Once the double-reefed main and storm jib were operational, I grabbed the helm and sent the autopilot to timeout for a few minutes for not having good manners with that whole crash gybe thing. Not too long after, I quickly realized that I was now exponentially more exhausted than before. I couldn't continue without rest, so I trimmed the storm jib on the windward size, eased the main, and set up the boat to lay hove-to.
With the the satisfaction that the bow would lay about 30 degrees to the breeze for as long as I wanted, I went down below for some rest and to change my HH Warm Freeze 1/2 Zip top, which was now saturated with salt water to a point where I was consistently shivering. As I began changing out my gear, I noticed that my only other base layer had fallen into a pool of water. Ughhh...throw me a frickin' bone. My mental fatigue and frustration deepened, which led me to text an alarmingly negative message from my satellite communicator at 0959 EDT Friday morning:
"B 12 off. I am not an ocean sailor.

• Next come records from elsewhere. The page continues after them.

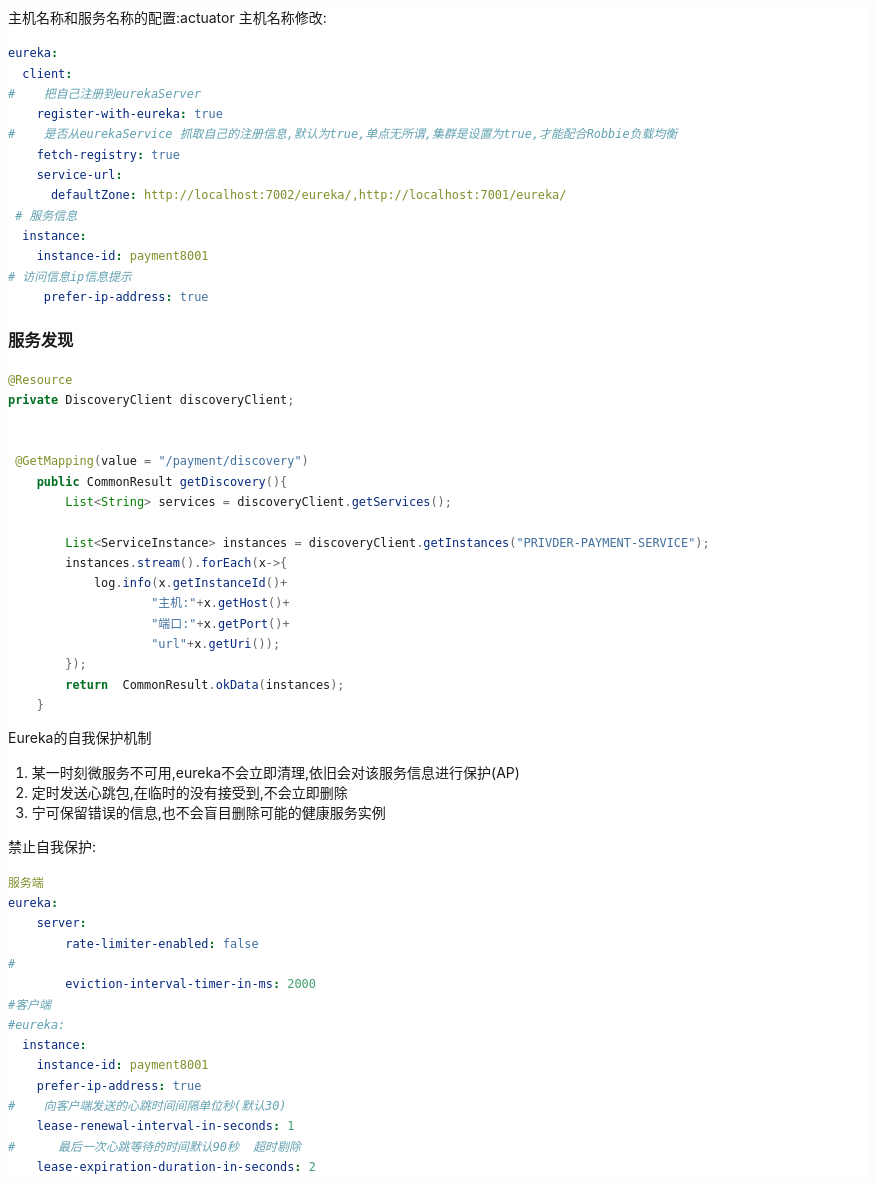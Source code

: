 主机名称和服务名称的配置:actuator
主机名称修改:
```yaml
eureka:
  client:
#    把自己注册到eurekaServer
    register-with-eureka: true
#    是否从eurekaService 抓取自己的注册信息,默认为true,单点无所谓,集群是设置为true,才能配合Robbie负载均衡
    fetch-registry: true
    service-url:
      defaultZone: http://localhost:7002/eureka/,http://localhost:7001/eureka/
 # 服务信息
  instance:
    instance-id: payment8001
# 访问信息ip信息提示
     prefer-ip-address: true
```

### 服务发现


```java
@Resource
private DiscoveryClient discoveryClient;


 @GetMapping(value = "/payment/discovery")
    public CommonResult getDiscovery(){
        List<String> services = discoveryClient.getServices();
        
        List<ServiceInstance> instances = discoveryClient.getInstances("PRIVDER-PAYMENT-SERVICE");
        instances.stream().forEach(x->{
            log.info(x.getInstanceId()+
                    "主机:"+x.getHost()+
                    "端口:"+x.getPort()+
                    "url"+x.getUri());
        });
        return  CommonResult.okData(instances);
    }
```
Eureka的自我保护机制
1. 某一时刻微服务不可用,eureka不会立即清理,依旧会对该服务信息进行保护(AP)
2. 定时发送心跳包,在临时的没有接受到,不会立即删除
3. 宁可保留错误的信息,也不会盲目删除可能的健康服务实例

禁止自我保护:
```yaml
服务端
eureka: 
    server:
        rate-limiter-enabled: false
# 
        eviction-interval-timer-in-ms: 2000
#客户端
#eureka: 
  instance:
    instance-id: payment8001
    prefer-ip-address: true
#    向客户端发送的心跳时间间隔单位秒(默认30)
    lease-renewal-interval-in-seconds: 1
#      最后一次心跳等待的时间默认90秒  超时剔除
    lease-expiration-duration-in-seconds: 2
```
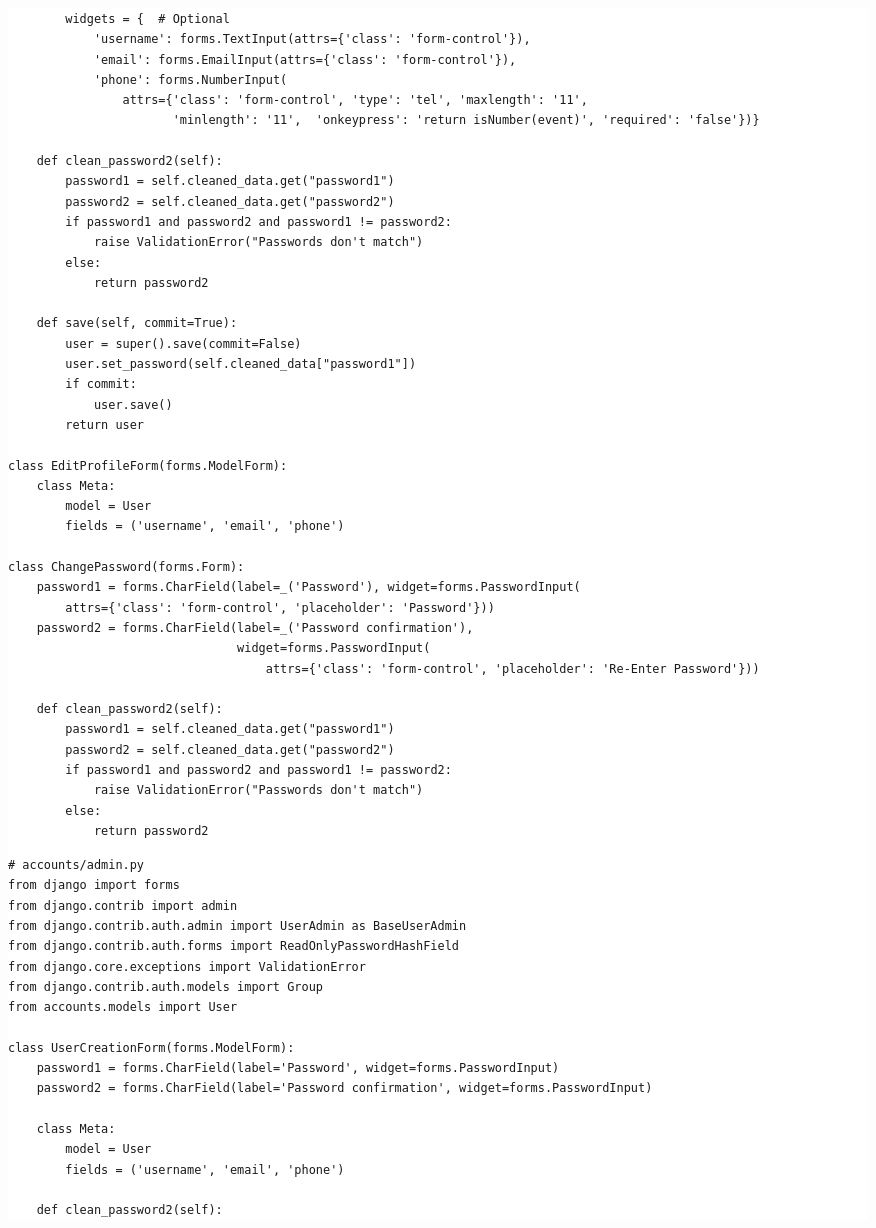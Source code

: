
 ```
        widgets = {  # Optional
            'username': forms.TextInput(attrs={'class': 'form-control'}),
            'email': forms.EmailInput(attrs={'class': 'form-control'}),
            'phone': forms.NumberInput(
                attrs={'class': 'form-control', 'type': 'tel', 'maxlength': '11',
                       'minlength': '11',  'onkeypress': 'return isNumber(event)', 'required': 'false'})}

    def clean_password2(self):
        password1 = self.cleaned_data.get("password1")
        password2 = self.cleaned_data.get("password2")
        if password1 and password2 and password1 != password2:
            raise ValidationError("Passwords don't match")
        else:
            return password2

    def save(self, commit=True):
        user = super().save(commit=False)
        user.set_password(self.cleaned_data["password1"])
        if commit:
            user.save()
        return user

class EditProfileForm(forms.ModelForm):
    class Meta:
        model = User
        fields = ('username', 'email', 'phone')

class ChangePassword(forms.Form):
    password1 = forms.CharField(label=_('Password'), widget=forms.PasswordInput(
        attrs={'class': 'form-control', 'placeholder': 'Password'}))
    password2 = forms.CharField(label=_('Password confirmation'),
                                widget=forms.PasswordInput(
                                    attrs={'class': 'form-control', 'placeholder': 'Re-Enter Password'}))

    def clean_password2(self):
        password1 = self.cleaned_data.get("password1")
        password2 = self.cleaned_data.get("password2")
        if password1 and password2 and password1 != password2:
            raise ValidationError("Passwords don't match")
        else:
            return password2
```

```
# accounts/admin.py
from django import forms
from django.contrib import admin
from django.contrib.auth.admin import UserAdmin as BaseUserAdmin
from django.contrib.auth.forms import ReadOnlyPasswordHashField
from django.core.exceptions import ValidationError
from django.contrib.auth.models import Group
from accounts.models import User

class UserCreationForm(forms.ModelForm):
    password1 = forms.CharField(label='Password', widget=forms.PasswordInput)
    password2 = forms.CharField(label='Password confirmation', widget=forms.PasswordInput)

    class Meta:
        model = User
        fields = ('username', 'email', 'phone')

    def clean_password2(self):
```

Boat goin up [for] sale when I get back."
Sometimes you're the hammer, and sometimes you're the nail. At this point in the journey, I was the latter. But although I was getting beat up, I needed to get home--and before that, I needed sleep. So I donned by HH Crew Jacket and my Aegir Ocean Jacket (which I should have been wearing since sunset the previous night), crammed a Clif Bar down my gullet, and passed out, but not before checking to see if there were any nearby AIS targets. Clear.
What amounted to 25 minutes of sleep felt like mere seconds. Upon awakening, my mind felt slightly rejuvenated, although my body was still reeling from seasickness. I climbed up on deck, clipped in, freed the backwinded storm jib, and set a northwesterly course for home, and out of the washing machine. Not feeling up to steering (or really doing much of anything), I set the autopilot and trimmed the sails to hold a reach (85-100 degrees TWA), and then hunkered down in the cockpit to try to let my body recover.
PROGRESS. REASSURANCE.
Surprisingly, the autopilot performed magnificently as I reached along at 7.5-8 knots under double-reefed main and storm jib. The breeze continued to build and maxed out at 28 knots, although Abilyn never became overloaded. The waves continued to crash over the deck, but my Aegir ocean kit kept me dry.